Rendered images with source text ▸
# # #
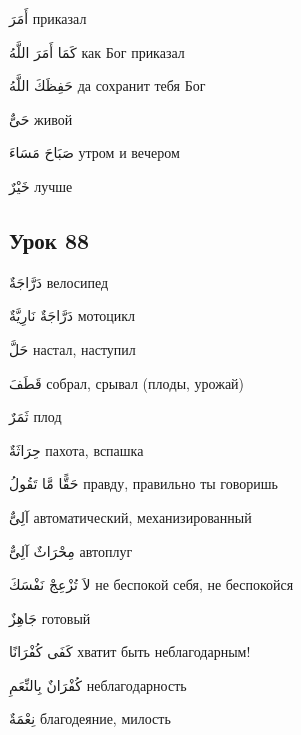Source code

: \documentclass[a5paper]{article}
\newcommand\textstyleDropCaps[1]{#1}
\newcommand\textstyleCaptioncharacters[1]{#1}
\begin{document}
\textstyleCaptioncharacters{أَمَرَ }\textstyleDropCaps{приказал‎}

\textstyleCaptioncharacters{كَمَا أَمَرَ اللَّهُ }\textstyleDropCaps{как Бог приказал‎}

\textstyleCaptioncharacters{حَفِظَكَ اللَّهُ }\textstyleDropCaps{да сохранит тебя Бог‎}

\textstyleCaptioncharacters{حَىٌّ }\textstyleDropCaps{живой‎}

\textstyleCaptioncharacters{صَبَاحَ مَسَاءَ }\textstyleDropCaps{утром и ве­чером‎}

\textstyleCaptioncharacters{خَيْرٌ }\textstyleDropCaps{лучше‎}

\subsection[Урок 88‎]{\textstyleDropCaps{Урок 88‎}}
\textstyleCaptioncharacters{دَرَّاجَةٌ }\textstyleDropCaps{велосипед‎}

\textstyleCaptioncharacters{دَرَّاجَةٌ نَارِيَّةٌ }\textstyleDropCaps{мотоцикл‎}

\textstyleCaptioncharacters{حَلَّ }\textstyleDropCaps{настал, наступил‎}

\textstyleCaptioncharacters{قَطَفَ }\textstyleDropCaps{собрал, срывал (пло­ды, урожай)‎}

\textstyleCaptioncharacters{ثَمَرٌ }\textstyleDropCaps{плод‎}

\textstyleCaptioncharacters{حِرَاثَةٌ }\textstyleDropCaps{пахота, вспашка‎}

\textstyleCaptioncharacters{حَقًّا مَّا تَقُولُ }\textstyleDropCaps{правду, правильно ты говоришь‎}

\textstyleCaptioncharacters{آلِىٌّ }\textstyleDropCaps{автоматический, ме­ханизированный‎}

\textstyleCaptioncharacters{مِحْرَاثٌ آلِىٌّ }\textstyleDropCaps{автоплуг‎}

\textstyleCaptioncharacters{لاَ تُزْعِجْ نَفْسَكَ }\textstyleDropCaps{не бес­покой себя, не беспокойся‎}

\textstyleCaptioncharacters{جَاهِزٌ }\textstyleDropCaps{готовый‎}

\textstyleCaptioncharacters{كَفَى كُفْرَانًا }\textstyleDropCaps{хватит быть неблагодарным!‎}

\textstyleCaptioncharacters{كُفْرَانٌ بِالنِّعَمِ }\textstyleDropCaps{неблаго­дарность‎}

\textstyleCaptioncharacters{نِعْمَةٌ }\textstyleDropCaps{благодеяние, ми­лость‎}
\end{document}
# # #
DIRECTIONS FOR THIS TASK ▸ Report each line of the records that holds the word "newcommand".

COMPLETED EXERCISE ▸
\newcommand\textstyleDropCaps[1]{#1}
\newcommand\textstyleCaptioncharacters[1]{#1}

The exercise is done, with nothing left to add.